5Undergoing a Physical and Mental Transformation is the Way to Lasting Happiness
As seen in: Grease, The Breakfast Club, She's All That, American Pie
Can't get a date? The person you love doesn't love you back? Well, according to teen movies, it's probably because you dress in clothing that reflects your individuality, background and personal style. The solution couldn't be any simpler: Just completely erase any external evidence of your personality, and physically transform yourself into whatever you think your crush will like.
The greasier, the better.
In Grease, innocent Sandy breaks up with John Travolta after he tries to pressure her into sex. For some reason, she immediately regrets this rash decision and sets about remaking herself in the image of the slutty women he seems to prefer. The change includes taking up smoking, changing her mannerisms and even getting rid of her accent.

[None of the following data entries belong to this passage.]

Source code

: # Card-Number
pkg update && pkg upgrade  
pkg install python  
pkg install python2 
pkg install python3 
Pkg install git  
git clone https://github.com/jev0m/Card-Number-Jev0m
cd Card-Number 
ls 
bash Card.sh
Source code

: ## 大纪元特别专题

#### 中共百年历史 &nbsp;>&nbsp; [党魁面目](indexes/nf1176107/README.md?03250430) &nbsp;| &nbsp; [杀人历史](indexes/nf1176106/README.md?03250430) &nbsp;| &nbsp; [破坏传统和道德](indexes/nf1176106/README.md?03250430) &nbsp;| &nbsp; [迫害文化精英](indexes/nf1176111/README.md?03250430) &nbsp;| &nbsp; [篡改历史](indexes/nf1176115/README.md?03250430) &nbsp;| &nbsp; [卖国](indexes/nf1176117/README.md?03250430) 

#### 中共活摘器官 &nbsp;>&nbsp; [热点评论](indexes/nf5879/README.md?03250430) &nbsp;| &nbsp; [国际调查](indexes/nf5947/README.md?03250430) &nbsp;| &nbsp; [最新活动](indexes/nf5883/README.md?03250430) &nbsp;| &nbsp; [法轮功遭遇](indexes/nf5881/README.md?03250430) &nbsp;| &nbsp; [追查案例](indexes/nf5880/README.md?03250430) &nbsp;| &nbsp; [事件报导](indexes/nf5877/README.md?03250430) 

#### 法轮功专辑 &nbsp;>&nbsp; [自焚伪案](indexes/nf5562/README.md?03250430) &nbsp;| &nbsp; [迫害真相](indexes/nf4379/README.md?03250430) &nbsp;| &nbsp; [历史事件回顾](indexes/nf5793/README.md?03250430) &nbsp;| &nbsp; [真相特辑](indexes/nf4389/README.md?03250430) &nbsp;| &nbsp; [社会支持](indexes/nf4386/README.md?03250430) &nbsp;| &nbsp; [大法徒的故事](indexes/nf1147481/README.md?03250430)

Is Sandy in love or the witness protection program?
It's not just women who are encouraged to erase their personalities, though. In American Pie, Chris Klein can't lose his virginity until he totally transforms himself from a douchey jock into a douche bag who wears sweaters. And of course, in Grease, John Travolta can't make his car fly until he undergoes a personality wipe that takes him from greaser to ... greaser in a sweater?
"Yeah she risked getting pregnant and took up a life threatening habit, but I'm wearing a fucking sweater over here."
In The Breakfast Club, the mysterious, silent Allison gets a makeover that transforms her from standard "cute goth" to "hip and sexy," which in the 80s meant that all of her clothes look like they're made out of pillowcases.
"Huge improvement." - Guy who's not to be trusted around children.
Popular jock Andrew, who up until this point has regarded Allison as an unusually talkative piece of furniture, is immediately enamored, rewarding the former outcast by holding hands and kissing her. It's the beginning of what we're sure turned out to be a happy and long-lasting relationship.
None of these, however, is as brutal as the 1999 film She's All That, in which a popular student named Zach spends the film remaking the brooding, artistic classmate Laney to better fit the tastes of him and his friends. He gets her to wear contacts instead of glasses, has his sister cut most of her hair off, gets her to wear makeup and dresses her in heels and the exact same skimpy dress that his ex-girlfriend wore.
The message being that women are interchangeable.
Zach ultimately ends up winning Laney's love, making the message pretty clear: If you can't find a girl you like right away, you can pretty much just create one to suit you from scratch.